Price was also an important factor hindering access to essential anticancer medicines. Similar to the other studies' results (, ), our study results showed that the MPR of the essential anticancer original brands for children was higher than generics. The prices of 87.5% (14/16) original brands and 41.9% (13/31) lowest-priced generics exceeded their 1.5 times IRP. National Basic Medical Insurance greatly improved the affordability of essential anticancer medicines for children in Sichuan Province. After medical insurance reimbursement, 78.9% (30/38) of lowest-priced generics and 50.0% (8/16) of original brands were considered affordable (the 30-day medicine expenses ≤10% of the monthly household income), and the number of affordable generics increased by 6 (25.0%) and original brands increased by 1 (14.3%). But there were still some medicines whose costs far exceeded the affordability of the patient's family after medical insurance reimbursement (e.g., rituximab injection, the 30-day medicine expenses even exceeded the average monthly household income).

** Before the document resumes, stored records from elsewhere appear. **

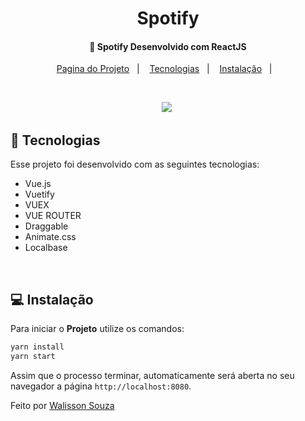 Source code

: <h1 align="center">
    Spotify
</h1>

<h4 align="center">
  🚀 Spotify Desenvolvido com ReactJS
</h4>

<p align="center">
  <a href="">Pagina do Projeto</a>&nbsp;&nbsp;&nbsp;|&nbsp;&nbsp;&nbsp;
  <a href="#rocket-tecnologias">Tecnologias</a>&nbsp;&nbsp;&nbsp;|&nbsp;&nbsp;&nbsp;
  <a href="#-instalação">Instalação</a>&nbsp;&nbsp;&nbsp;|&nbsp;&nbsp;&nbsp;
  
</p>

<br>

<p align="center">
  <img src="https://user-images.githubusercontent.com/48169247/140794399-82997c0f-1af2-4332-b925-b348be7ba0b9.PNG">
  <img src="">
</p>

## :rocket: Tecnologias

Esse projeto foi desenvolvido com as seguintes tecnologias:

- Vue.js
- Vuetify
- VUEX
- VUE ROUTER
- Draggable
- Animate.css
- Localbase

<br>

## 💻 Instalação

Para iniciar o **Projeto** utilize os comandos:

```bash
yarn install
yarn start
```

Assim que o processo terminar, automaticamente será aberta no seu navegador a página `http://localhost:8080`.

Feito por [Walisson Souza](https://github.com/walisson27)
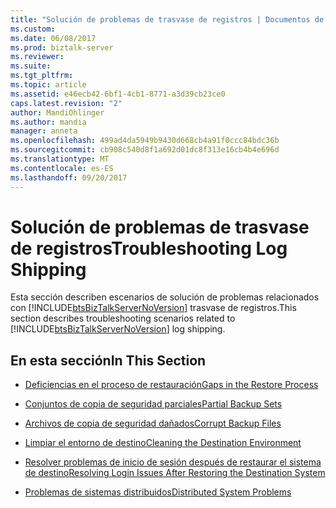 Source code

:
 ```yaml
---
title: "Solución de problemas de trasvase de registros | Documentos de Microsoft"
ms.custom: 
ms.date: 06/08/2017
ms.prod: biztalk-server
ms.reviewer: 
ms.suite: 
ms.tgt_pltfrm: 
ms.topic: article
ms.assetid: e46ecb42-6bf1-4cb1-8771-a3d39cb23ce0
caps.latest.revision: "2"
author: MandiOhlinger
ms.author: mandia
manager: anneta
ms.openlocfilehash: 499ad4da5949b9430d668cb4a91f0ccc84bdc36b
ms.sourcegitcommit: cb908c540d8f1a692d01dc8f313e16cb4b4e696d
ms.translationtype: MT
ms.contentlocale: es-ES
ms.lasthandoff: 09/20/2017
---
```

# <a name="troubleshooting-log-shipping"></a><span data-ttu-id="3defa-102">Solución de problemas de trasvase de registros</span><span class="sxs-lookup"><span data-stu-id="3defa-102">Troubleshooting Log Shipping</span></span>
<span data-ttu-id="3defa-103">Esta sección describen escenarios de solución de problemas relacionados con [!INCLUDE[btsBizTalkServerNoVersion](../includes/btsbiztalkservernoversion-md.md)] trasvase de registros.</span><span class="sxs-lookup"><span data-stu-id="3defa-103">This section describes troubleshooting scenarios related to [!INCLUDE[btsBizTalkServerNoVersion](../includes/btsbiztalkservernoversion-md.md)] log shipping.</span></span>  
  
## <a name="in-this-section"></a><span data-ttu-id="3defa-104">En esta sección</span><span class="sxs-lookup"><span data-stu-id="3defa-104">In This Section</span></span>  
  
-   [<span data-ttu-id="3defa-105">Deficiencias en el proceso de restauración</span><span class="sxs-lookup"><span data-stu-id="3defa-105">Gaps in the Restore Process</span></span>](../technical-guides/gaps-in-the-restore-process.md)  
  
-   [<span data-ttu-id="3defa-106">Conjuntos de copia de seguridad parciales</span><span class="sxs-lookup"><span data-stu-id="3defa-106">Partial Backup Sets</span></span>](../technical-guides/partial-backup-sets.md)  
  
-   [<span data-ttu-id="3defa-107">Archivos de copia de seguridad dañados</span><span class="sxs-lookup"><span data-stu-id="3defa-107">Corrupt Backup Files</span></span>](../technical-guides/corrupt-backup-files.md)  
  
-   [<span data-ttu-id="3defa-108">Limpiar el entorno de destino</span><span class="sxs-lookup"><span data-stu-id="3defa-108">Cleaning the Destination Environment</span></span>](../technical-guides/cleaning-the-destination-environment.md)  
  
-   [<span data-ttu-id="3defa-109">Resolver problemas de inicio de sesión después de restaurar el sistema de destino</span><span class="sxs-lookup"><span data-stu-id="3defa-109">Resolving Login Issues After Restoring the Destination System</span></span>](../technical-guides/resolving-login-issues-after-restoring-the-destination-system.md)  
  
-   [<span data-ttu-id="3defa-110">Problemas de sistemas distribuidos</span><span class="sxs-lookup"><span data-stu-id="3defa-110">Distributed System Problems</span></span>](../technical-guides/distributed-system-problems.md)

Since 2018, the National Healthcare Security Administration, the National Health Commission, and the Ministry of Human Resources and Social Security have organized national negotiations for anticancer medicines to be incorporated into the medical insurance medicine catalog in China (). According to reports, the average price of 14 anticancer medicines included in the 2020 medical insurance catalog dropped by 14.95%, of which some first-line anticancer medicines dropped by more than 60%, saving about 3 billion yuan for patients with cancer (). The “Notice on the Applicable Diseases and Drug Recognition Standards for Single-path Payment Drugs and High-value Drugs in Sichuan Province in 2020” () announced that Pegaspargase injection as the first-line treatment medicine for children with acute lymphoblastic leukemia was included in the single-path payment of medical insurance, 70% reduction in patient out-of-pocket. Besides medical insurance, to reduce the price of anticancer medicines, China launched a national centralized drug procurement pilot in 2018, which required all regions to carry out special procurement bidding for anticancer medicines in the medical insurance catalog ().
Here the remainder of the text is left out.